Ah, that’s what comes of having a reputation to maintain, she thought. Captain Compson too must do what is expected of him. I hope someone else will dance with her soon.
But no one did. Little by little, other couples overcame their fear and slipped hurriedly out on the floor when Death was looking the other way, but nobody sought to relieve Captain Compson of his beautiful partner. They danced every dance together. In time, some of the men present began to look at her with more appreciation than terror, but when she returned their glances and smiled at them, they clung to their partners as if a cold wind were threatening to blow them away.
One of the few who stared at her frankly and with pleasure was young Lord Torrance, who usually danced only with his wife. Another was the poet Lorimond. Dancing with Lady Neville, he remarked to her, “If she is Death, what do these frightened fools think they are? If she is ugliness, what must they be? I hate their fear. It is obscene.”
Death and Captain danced past them at that moment, and they heard him say to her, “But if that was truly you that I saw in the battle, how can you have changed so? How can you have become so lovely?”
Death’s laughter was g*y and soft. “I thought that among so many beautiful people it might be better to be beautiful. I was afraid of frightening everyone and spoiling the party.”
“They all thought she would be ugly,” said Lorimond to Lady Neville. “I—I knew she would be beautiful.”
“Then why have you not danced with her” Lady Neville asked him. “Are you also afraid?”
“No, oh, no,” the poet answered quickly and passionately. “I will ask her to dance very soon. I only want to look at her a little longer.”
The musicians played on and on. The dancing wore away the night as slowly as falling water wears down a cliff. It seemed to Lady Neville that no night had ever endured longer, and yet she was neither tired nor bored. She danced with every man there, except with Lord Torrance, who was dancing with his wife as if they had just met that night, and, of course, with Captain Compson. Once he lifted his hand and touched Death’s golden hair very lightly. He was a striking man still, a fit partner for so beautiful a girl, but Lady Neville looked at his face each time she passed him and realized that he was older than anyone knew.

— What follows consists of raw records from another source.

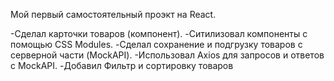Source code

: Мой первый самостоятельный проэкт на React.

-Сделал карточки товаров (компонент).
-Cитилизовал компоненты с помощью CSS Modules.
-Сделал сохранение и подгрузку товаров с серверной части (MockAPI).
-Использовал Axios для запросов и ответов с MockAPI.
-Добавил Фильтр и сортировку товаров
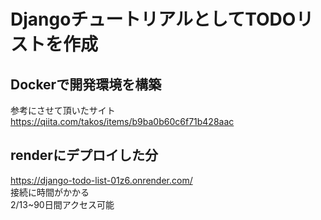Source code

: # DjangoチュートリアルとしてTODOリストを作成<br>

## Dockerで開発環境を構築<br>
参考にさせて頂いたサイト
https://qiita.com/takos/items/b9ba0b60c6f71b428aac<br>

## renderにデプロイした分<br>
https://django-todo-list-01z6.onrender.com/<br>
接続に時間がかかる<br>
2/13~90日間アクセス可能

Death herself seemed younger than the youngest there. No woman at the ball danced better than she now, though it was hard for Lady Neville to remember at what point her awkwardness had given way to the liquid sweetness of her movements. She smiled and called to everyone who caught her eye—and she knew them all by name; she sang constantly, making up words to the dance tunes, nonsense words, sounds without meaning, and yet everyone strained to hear her soft voice without knowing why. And when, during a waltz, she caught up the trailing end of her gown to give her more freedom as she danced, she seemed to Lady Neville to move like a little sailing boat over a still evening sea.
Lady Neville heard Lady Torrance arguing angrily with the Contessa della Candini. “I don’t care if she is Death, she’s no older than I am, she can’t be!”
“Nonsense,” said the Contessa, who could not afford to be generous to any other woman. “She is twenty-eight, thirty, if she is an hour. And that dress, that bridal gown she wears—really!”